Of course, everyone is filled with anticipation, be the competition close to home or far from it, no matter the familiarity of the foe.

“First of all, I think if you’re lucky enough to still be playing a game at this point of the season, you are excited no matter what,” Turnbull said. “For me, I love playing new opponents and testing out our team’s ability to see how well we do against teams from out East. At the same time, it’s fun to face a team like Minnesota in this atmosphere, too.”

Two years ago in the aftermath of winning the championship in Ridder Arena before a sold-out crowd, Ramsey described the atmosphere as noise all the time. She heard a different sound to punctuate last season — another team, Clarkson, celebrating.

“That one is one that hurts,” Ramsey said. “I think we had only given up three goals at the most all season, so to give up five was a heartbreaker for us. It’s something that we’ve learned from, because it was a defensive collapse to give up five goals, which I think makes us a better team now. Three-fourths of this team was there last year and has had the opportunity to have an entire season worth of growth, so I think we’re coming in better this year than we were last year.”

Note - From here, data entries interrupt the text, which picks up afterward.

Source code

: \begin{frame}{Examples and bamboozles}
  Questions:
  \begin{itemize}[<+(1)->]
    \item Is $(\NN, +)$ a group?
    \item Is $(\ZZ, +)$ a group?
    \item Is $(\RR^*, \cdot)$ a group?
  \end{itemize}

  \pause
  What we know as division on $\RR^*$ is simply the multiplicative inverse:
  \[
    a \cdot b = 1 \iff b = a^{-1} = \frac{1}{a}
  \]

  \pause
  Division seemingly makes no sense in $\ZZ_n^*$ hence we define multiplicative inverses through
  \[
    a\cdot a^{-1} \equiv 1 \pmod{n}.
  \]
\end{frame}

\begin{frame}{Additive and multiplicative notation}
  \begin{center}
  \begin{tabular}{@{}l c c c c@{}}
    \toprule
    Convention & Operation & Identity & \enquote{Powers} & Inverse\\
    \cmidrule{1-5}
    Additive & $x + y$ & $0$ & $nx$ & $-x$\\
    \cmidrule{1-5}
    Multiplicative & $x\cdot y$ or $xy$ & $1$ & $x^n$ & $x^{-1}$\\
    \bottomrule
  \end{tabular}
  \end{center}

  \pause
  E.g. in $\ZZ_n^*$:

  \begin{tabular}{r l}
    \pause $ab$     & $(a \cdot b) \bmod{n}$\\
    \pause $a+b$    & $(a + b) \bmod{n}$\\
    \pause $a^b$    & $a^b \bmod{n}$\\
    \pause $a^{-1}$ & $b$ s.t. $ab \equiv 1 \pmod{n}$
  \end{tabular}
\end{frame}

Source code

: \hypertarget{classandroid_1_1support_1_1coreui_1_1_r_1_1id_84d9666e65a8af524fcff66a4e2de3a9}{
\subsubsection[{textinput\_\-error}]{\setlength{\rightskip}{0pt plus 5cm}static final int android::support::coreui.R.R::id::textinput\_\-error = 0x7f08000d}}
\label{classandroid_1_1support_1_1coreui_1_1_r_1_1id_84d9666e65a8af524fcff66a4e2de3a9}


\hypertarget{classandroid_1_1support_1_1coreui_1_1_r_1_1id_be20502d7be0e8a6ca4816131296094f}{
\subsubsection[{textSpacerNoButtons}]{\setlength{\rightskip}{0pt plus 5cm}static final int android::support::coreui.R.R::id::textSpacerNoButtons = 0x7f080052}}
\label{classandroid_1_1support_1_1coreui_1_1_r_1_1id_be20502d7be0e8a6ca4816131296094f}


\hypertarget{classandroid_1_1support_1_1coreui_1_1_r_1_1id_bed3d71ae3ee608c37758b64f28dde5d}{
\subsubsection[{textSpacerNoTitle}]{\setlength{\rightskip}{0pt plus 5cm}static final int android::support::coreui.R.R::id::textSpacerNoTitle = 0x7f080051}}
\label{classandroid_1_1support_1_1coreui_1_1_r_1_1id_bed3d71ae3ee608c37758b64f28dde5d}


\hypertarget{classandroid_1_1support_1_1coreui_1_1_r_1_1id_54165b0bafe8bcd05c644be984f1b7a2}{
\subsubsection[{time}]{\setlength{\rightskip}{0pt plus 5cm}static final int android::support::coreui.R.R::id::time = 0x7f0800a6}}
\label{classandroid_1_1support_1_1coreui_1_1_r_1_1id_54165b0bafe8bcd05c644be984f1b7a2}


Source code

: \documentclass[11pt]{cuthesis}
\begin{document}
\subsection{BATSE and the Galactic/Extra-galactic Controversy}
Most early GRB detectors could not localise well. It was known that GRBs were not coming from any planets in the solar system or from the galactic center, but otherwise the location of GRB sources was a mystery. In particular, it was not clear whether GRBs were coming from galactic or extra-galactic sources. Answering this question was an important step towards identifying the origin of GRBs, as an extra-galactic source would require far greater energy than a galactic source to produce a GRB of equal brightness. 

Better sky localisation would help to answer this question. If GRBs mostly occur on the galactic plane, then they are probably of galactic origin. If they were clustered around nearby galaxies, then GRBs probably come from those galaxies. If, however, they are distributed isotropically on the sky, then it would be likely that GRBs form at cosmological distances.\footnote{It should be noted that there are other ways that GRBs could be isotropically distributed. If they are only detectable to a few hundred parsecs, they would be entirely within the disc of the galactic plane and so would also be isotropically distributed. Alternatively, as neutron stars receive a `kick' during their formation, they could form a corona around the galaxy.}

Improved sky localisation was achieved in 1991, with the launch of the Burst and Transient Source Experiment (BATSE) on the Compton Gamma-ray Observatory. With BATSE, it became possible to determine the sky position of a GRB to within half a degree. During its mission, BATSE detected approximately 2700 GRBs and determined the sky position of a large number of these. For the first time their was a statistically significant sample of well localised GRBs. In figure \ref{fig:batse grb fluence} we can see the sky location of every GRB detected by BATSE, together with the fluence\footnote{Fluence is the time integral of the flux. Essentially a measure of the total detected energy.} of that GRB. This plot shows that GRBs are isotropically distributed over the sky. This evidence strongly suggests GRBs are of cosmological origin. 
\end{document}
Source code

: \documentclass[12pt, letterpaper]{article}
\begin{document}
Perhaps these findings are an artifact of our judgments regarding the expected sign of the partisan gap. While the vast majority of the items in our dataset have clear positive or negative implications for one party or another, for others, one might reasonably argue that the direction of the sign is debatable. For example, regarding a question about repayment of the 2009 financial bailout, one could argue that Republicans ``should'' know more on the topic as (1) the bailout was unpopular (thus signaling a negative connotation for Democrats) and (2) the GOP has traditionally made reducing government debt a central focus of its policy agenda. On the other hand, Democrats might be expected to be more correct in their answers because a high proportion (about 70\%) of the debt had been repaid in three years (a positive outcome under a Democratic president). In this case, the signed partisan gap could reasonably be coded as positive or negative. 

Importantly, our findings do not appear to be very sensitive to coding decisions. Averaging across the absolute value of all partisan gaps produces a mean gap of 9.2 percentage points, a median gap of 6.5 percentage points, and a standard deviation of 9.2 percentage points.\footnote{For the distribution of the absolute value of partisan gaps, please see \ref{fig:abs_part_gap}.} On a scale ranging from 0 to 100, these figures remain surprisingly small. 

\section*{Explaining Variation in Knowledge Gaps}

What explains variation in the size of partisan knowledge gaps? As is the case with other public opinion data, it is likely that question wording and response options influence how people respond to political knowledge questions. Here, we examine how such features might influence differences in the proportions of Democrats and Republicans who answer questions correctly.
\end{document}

The Badgers are one team that has had trouble scoring against the Gophers, being held to one goal in all four meetings during the regular season.

“Their blue line is tall and strong and they’re good players,” Johnson said. “Minnesota’s goaltender has played really well since she’s been a freshman here, so similar to some of the other opponents within our league, it’s hard to get pucks past the goaltender.”

As he says, that’s in the past.

“The last two or three weekends, we’ve been able to find the back of the net, and hopefully, that will continue tomorrow,” Johnson said.

It doesn’t figure to be easy for anyone from this point on.

“Obviously, BC had an incredible season so far and they were going on a fairly historic streak for awhile,” Frost said. “Harvard started a little slower, but they certainly look to be firing on all cylinders. We know Wisconsin and our two teams have been two of the best teams out here in the West. So I think it’s going to be an incredible weekend of hockey, and the top four teams don’t always advance, but this time, they have.”

That makes it hard to predict. The only thing one can say with any certainty is that three of the four will go home disappointed.

As for Ramsey, she’s not missing the expectations that the team carried a couple of years ago.

“This year I think is the first time, in my four years at least, there hasn’t been as much pressure as there has been in the past,” Ramsey said. “Like coach Frost said, all four teams in here this year deserve to be here and any of them could win. For us, it’s about playing loose and fast and having fun. It’s not like coming in 39-0 and being expected to seal the deal. It’s just a great team ready to play some great hockey.”

Wisconsin at Minnesota starts things off at 5 p.m. CDT on Friday, with the Harvard versus Boston College tilt scheduled for 8 p.m.

“The dinner table is set, and now it is time to sit down and eat,” Johnson said.